Cultura

Palácio das Cerejeiras mais colorido

Adriana Fricelli
| Tempo de leitura: 3 min

A sobriedade de um local como o Palácio das Cerejeiras, palco de grandes discussões entre figuras públicas, foi quebrada por quadros coloridos pintados pela bauruense Marina Kassai Silva. Portadora da síndrome de Down, há três anos a jovem faz aulas de pintura, contabilizando mais de 50 quadros, entre figurativos e abstratos, compostos em tinta acrílica. Para desafogar um pouco a casa, sua mãe, a coordenadora do Conselho Municipal dos Direitos da Pessoa Portadora de Deficiência Física (Comude), Fujika Kassai Fernandes Silva, decidiu levar algumas da pinturas para o Gabinete do prefeito Tuga Angerami. “O Tuga adorou a idéia e, aos poucos, mais pessoas que trabalham no prédio foram me pedindo. Agora as paredes estão menos frias”, conta.

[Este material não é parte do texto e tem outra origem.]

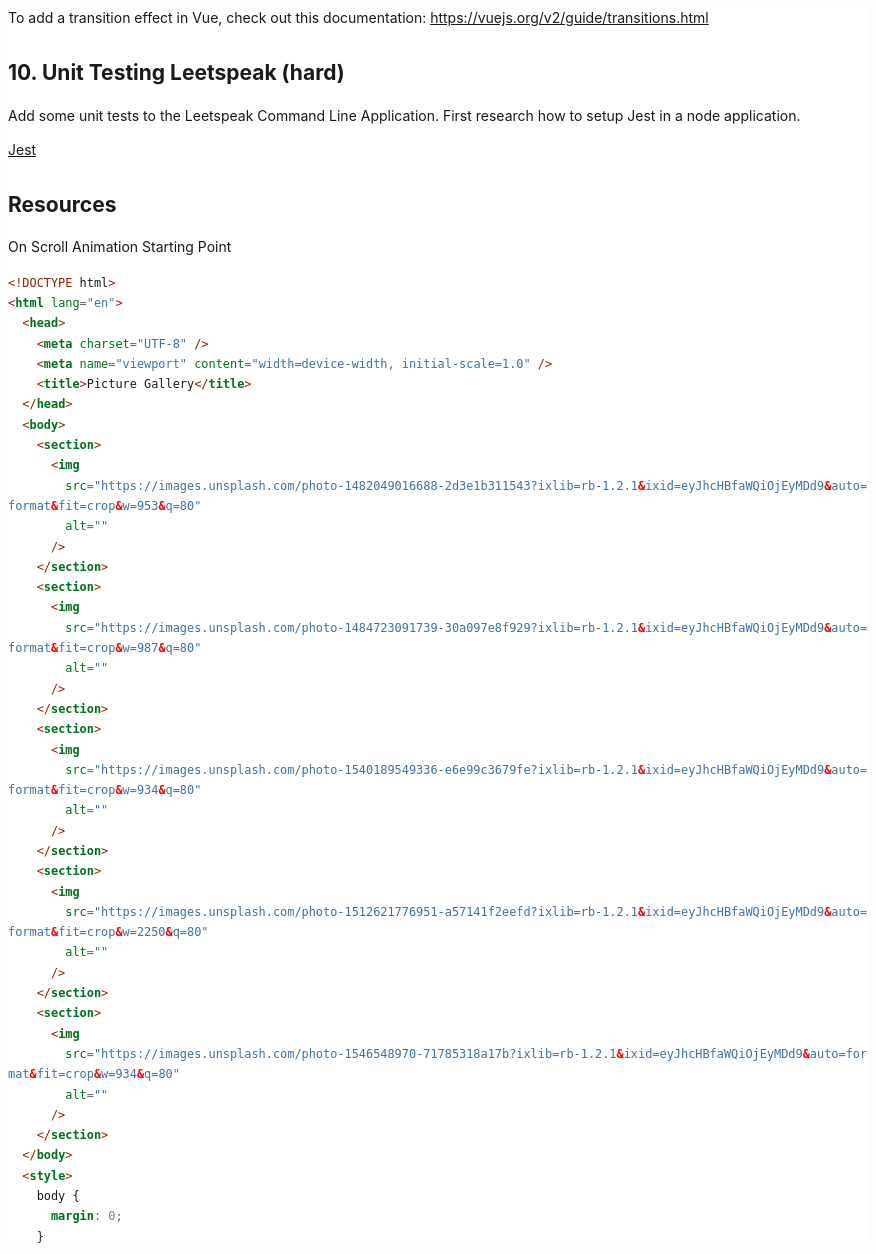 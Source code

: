 To add a transition effect in Vue, check out this documentation: https://vuejs.org/v2/guide/transitions.html

## 10. Unit Testing Leetspeak (hard)

Add some unit tests to the Leetspeak Command Line Application. First research
how to setup Jest in a node application.

[Jest](https://jestjs.io/)

## Resources

On Scroll Animation Starting Point

```html
<!DOCTYPE html>
<html lang="en">
  <head>
    <meta charset="UTF-8" />
    <meta name="viewport" content="width=device-width, initial-scale=1.0" />
    <title>Picture Gallery</title>
  </head>
  <body>
    <section>
      <img
        src="https://images.unsplash.com/photo-1482049016688-2d3e1b311543?ixlib=rb-1.2.1&ixid=eyJhcHBfaWQiOjEyMDd9&auto=format&fit=crop&w=953&q=80"
        alt=""
      />
    </section>
    <section>
      <img
        src="https://images.unsplash.com/photo-1484723091739-30a097e8f929?ixlib=rb-1.2.1&ixid=eyJhcHBfaWQiOjEyMDd9&auto=format&fit=crop&w=987&q=80"
        alt=""
      />
    </section>
    <section>
      <img
        src="https://images.unsplash.com/photo-1540189549336-e6e99c3679fe?ixlib=rb-1.2.1&ixid=eyJhcHBfaWQiOjEyMDd9&auto=format&fit=crop&w=934&q=80"
        alt=""
      />
    </section>
    <section>
      <img
        src="https://images.unsplash.com/photo-1512621776951-a57141f2eefd?ixlib=rb-1.2.1&ixid=eyJhcHBfaWQiOjEyMDd9&auto=format&fit=crop&w=2250&q=80"
        alt=""
      />
    </section>
    <section>
      <img
        src="https://images.unsplash.com/photo-1546548970-71785318a17b?ixlib=rb-1.2.1&ixid=eyJhcHBfaWQiOjEyMDd9&auto=format&fit=crop&w=934&q=80"
        alt=""
      />
    </section>
  </body>
  <style>
    body {
      margin: 0;
    }

```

Com 20 anos, Marina adora pintar. Sua dedicação foi notada durante um evento para preparação ao mercado de trabalho, realizado em 2004 na Universidade Estadual Paulista (Unesp). “A psicóloga que coordenava o grupo com quatro deficientes me disse que a Marina era a única que tinha perspectivas, queria ser pintora”, conta Fujika.

Seu estilo, na maioria das vezes, é solto, aquarelado. Sem preocupações em agradar, Marina extravasa toda sua criatividade na hora de pintar, produzindo quadros semelhantes a de profissionais. “Ela não tem medo de se expressar. Além disso, consegue efeitos com o pincel que muitos gostariam de fazer e ficam apenas na vontade”, diz sua professora de pintura, Mara Mazeto.

A professora ainda aponta a desenvoltura de Marina com as duas mãos e sua rapidez como fatores de diferenciação no grupo. “Enquanto muitos alunos levam meses para finalizar uma obra, Marina, geralmente, pinta um quadro por aula”, orgulha-se Mazeto, que se diz gratificada ao poder propiciar felicidade a pessoas que geralmente são excluídas da sociedade. “Aqui na aula, a Marina se sente útil, além de ter sua auto-estima elevada ao ver que muitas pessoas realmente gostam de seu trabalho”.

Um de seus admiradores é o prefeito Tuga Angerami. Na parede de seu Gabinete, o administrador colocou o seu quadro preferido: um mar revolto retratado pela pintora. “Quem olha a imagem não acredita que foi feita por uma portadora de deficiência. Prova de que só lhes falta oportunidade para que essas pessoas mostrem suas potencialidades”, ressalta Fujika.

Barreiras

Recomendada como terapia para todas as pessoas, a pintura muitas vezes é relegada aos portadores de deficiência. “Procurei por várias escolas e muitas me diziam que não trabalhavam com deficientes. Mas eu só queria que a Marina aprendesse a pintar”, diz Fujika. Obstinada, a mãe continuou buscando oportunidades, até encontrar a artista e professora Mara Mazeto. “A Mara nunca tinha trabalhado com portadores de deficiência e, no entanto, aceitou na hora. O importante é não desistir”, aponta.

Para Fujika, as inúmeras dificuldades vividas por portadores de deficiência têm sido vencidas aos poucos. Um exemplo apontado por ela é a Campanha da Fraternidade de 2006, definido pelo Conselho Episcopal Pastoral da CNBB (Consep), cujo tema é “Fraternidade e pessoas com deficiência”. “A Igreja ter despertado para isso é um sinal de grande avanço. Um assunto, antes limitado a profissionais e entidades da área, poderá ser divulgado a toda população”, anseia.